WORK INSTRUCTION ▸
Find each line below that includes "macro", then copy it.

(DATA Opens)

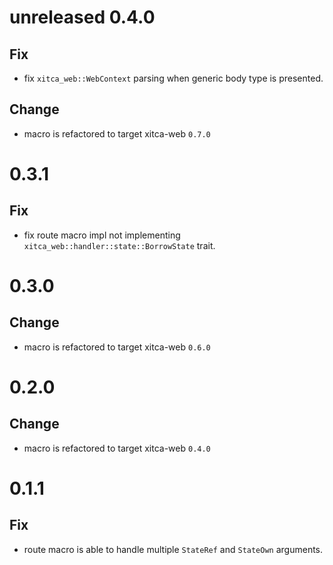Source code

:# unreleased 0.4.0
## Fix
- fix `xitca_web::WebContext` parsing when generic body type is presented.

## Change
- macro is refactored to target xitca-web `0.7.0`

# 0.3.1
## Fix
- fix route macro impl not implementing `xitca_web::handler::state::BorrowState` trait.

# 0.3.0
## Change
- macro is refactored to target xitca-web `0.6.0`

# 0.2.0
## Change
- macro is refactored to target xitca-web `0.4.0`

# 0.1.1
## Fix
- route macro is able to handle multiple `StateRef` and `StateOwn` arguments.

(DATA Closes)

RESULT OF THIS TASK ▸
- macro is refactored to target xitca-web `0.7.0`
- fix route macro impl not implementing `xitca_web::handler::state::BorrowState` trait.
- macro is refactored to target xitca-web `0.6.0`
- macro is refactored to target xitca-web `0.4.0`
- route macro is able to handle multiple `StateRef` and `StateOwn` arguments.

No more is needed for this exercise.